Observability

Observability in TinySystems covers logging, metrics, and tracing. This guide helps you understand and monitor your modules in production.

Overview

+-----------------------------------------------------------------------------+
|                         OBSERVABILITY STACK                                  |
+-----------------------------------------------------------------------------+

  Module Pods                  Collectors                    Backends
      |                           |                             |
      |  +---------------------+  |                             |
      |  | Logs (stdout/stderr)|--+--> Fluentd/Fluent Bit -----> Loki/ES
      |  +---------------------+  |                             |
      |                           |                             |
      |  +---------------------+  |                             |
      |  | Metrics (Prometheus)|--+--> Prometheus Scrape ------> Prometheus
      |  +---------------------+  |                             |
      |                           |                             |
      |  +---------------------+  |                             |
      |  | Traces (OTLP)       |--+--> OTEL Collector ---------> Tempo/Jaeger
      |  +---------------------+  |                             |
      |                           |                             |

Logging

Structured Logging

Use structured logging for better searchability:

import "sigs.k8s.io/controller-runtime/pkg/log"

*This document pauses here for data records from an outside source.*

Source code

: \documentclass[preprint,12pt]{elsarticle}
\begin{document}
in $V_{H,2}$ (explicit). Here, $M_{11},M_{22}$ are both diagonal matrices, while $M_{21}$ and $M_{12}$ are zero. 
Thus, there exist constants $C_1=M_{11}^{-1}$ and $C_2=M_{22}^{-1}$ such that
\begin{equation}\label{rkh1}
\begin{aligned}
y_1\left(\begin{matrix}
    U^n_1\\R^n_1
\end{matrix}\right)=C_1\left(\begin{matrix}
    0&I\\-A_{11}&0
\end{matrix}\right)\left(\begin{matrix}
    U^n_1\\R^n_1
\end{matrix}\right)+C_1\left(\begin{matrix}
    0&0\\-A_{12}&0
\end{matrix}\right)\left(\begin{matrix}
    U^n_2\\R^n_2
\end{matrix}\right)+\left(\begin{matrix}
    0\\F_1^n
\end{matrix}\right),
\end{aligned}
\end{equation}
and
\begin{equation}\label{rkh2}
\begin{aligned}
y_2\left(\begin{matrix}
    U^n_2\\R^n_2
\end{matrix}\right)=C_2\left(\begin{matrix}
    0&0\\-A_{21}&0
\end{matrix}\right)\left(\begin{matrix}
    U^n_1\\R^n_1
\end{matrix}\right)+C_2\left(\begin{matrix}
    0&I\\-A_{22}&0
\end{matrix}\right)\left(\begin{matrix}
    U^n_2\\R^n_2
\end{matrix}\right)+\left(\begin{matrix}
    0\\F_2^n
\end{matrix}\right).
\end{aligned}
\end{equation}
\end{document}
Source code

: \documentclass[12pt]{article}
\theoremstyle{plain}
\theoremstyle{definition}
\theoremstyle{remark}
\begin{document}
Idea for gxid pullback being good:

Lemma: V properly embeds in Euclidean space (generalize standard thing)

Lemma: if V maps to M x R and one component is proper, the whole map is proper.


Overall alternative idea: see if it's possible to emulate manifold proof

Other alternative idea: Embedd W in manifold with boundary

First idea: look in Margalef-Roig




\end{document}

func (c *Component) Handle(ctx context.Context, output module.Handler, port string, msg any) error {
    logger := log.FromContext(ctx)

    logger.Info("processing message",
        "port", port,
        "type", fmt.Sprintf("%T", msg),
    )

    // On error
    if err != nil {
        logger.Error(err, "processing failed",
            "port", port,
            "input", msg,
        )
        return err
    }

    return nil
}

Log Levels

Level	Use Case	Example
Error	Failures requiring attention	Connection failed, data corruption
Info	Normal operations	Message processed, state changed
Debug	Development details	Full payload, timing
V(1)	Verbose	Every function entry/exit

Log Context

Add context to all logs:

func (c *Component) Handle(ctx context.Context, output module.Handler, port string, msg any) error {
    logger := log.FromContext(ctx).WithValues(
        "component", c.GetInfo().Name,
        "node", c.nodeName,
    )

    logger.Info("handling message", "port", port)
    // All subsequent logs include component and node
}

Metrics

Prometheus Metrics

Define metrics for your component:

import (
    "github.com/prometheus/client_golang/prometheus"
    "github.com/prometheus/client_golang/prometheus/promauto"
)

var (
    messagesProcessed = promauto.NewCounterVec(
        prometheus.CounterOpts{
            Name: "tinysystems_messages_processed_total",
            Help: "Total number of messages processed",
        },
        []string{"component", "port", "status"},
    )

    processingDuration = promauto.NewHistogramVec(
        prometheus.HistogramOpts{
            Name:    "tinysystems_processing_duration_seconds",
            Help:    "Message processing duration",
            Buckets: prometheus.DefBuckets,
        },
        []string{"component", "port"},
    )

    activeConnections = promauto.NewGaugeVec(
        prometheus.GaugeOpts{
            Name: "tinysystems_active_connections",
            Help: "Number of active connections",
        },
        []string{"component"},
    )
)

Using Metrics

func (c *Component) Handle(ctx context.Context, output module.Handler, port string, msg any) error {
    start := time.Now()
    defer func() {
        duration := time.Since(start).Seconds()
        processingDuration.WithLabelValues(c.name, port).Observe(duration)
    }()

    err := c.process(ctx, output, msg)

    status := "success"
    if err != nil {
        status = "error"
    }
    messagesProcessed.WithLabelValues(c.name, port, status).Inc()

    return err
}

Standard Metrics

Recommended metrics for all components:

Metric	Type	Labels	Description
`_messages_total`	Counter	component, port, status	Messages processed
`_duration_seconds`	Histogram	component, port	Processing time
`_errors_total`	Counter	component, error_type	Errors by type
`_active_operations`	Gauge	component	In-flight operations

Tracing

OpenTelemetry Integration

import (
    "go.opentelemetry.io/otel"
    "go.opentelemetry.io/otel/trace"
)

var tracer = otel.Tracer("my-module")

func (c *Component) Handle(ctx context.Context, output module.Handler, port string, msg any) error {
    ctx, span := tracer.Start(ctx, "Handle",
        trace.WithAttributes(
            attribute.String("component", c.name),
            attribute.String("port", port),
        ),
    )
    defer span.End()

    // Processing...
    if err != nil {
        span.RecordError(err)
        span.SetStatus(codes.Error, err.Error())
        return err
    }

    span.SetStatus(codes.Ok, "")
    return nil
}

Trace Context Propagation

Traces propagate across modules:

// Automatic via gRPC metadata
// Manual for HTTP:
func (c *HTTPClient) doRequest(ctx context.Context, req *http.Request) (*http.Response, error) {
    // Inject trace context into headers
    otel.GetTextMapPropagator().Inject(ctx, propagation.HeaderCarrier(req.Header))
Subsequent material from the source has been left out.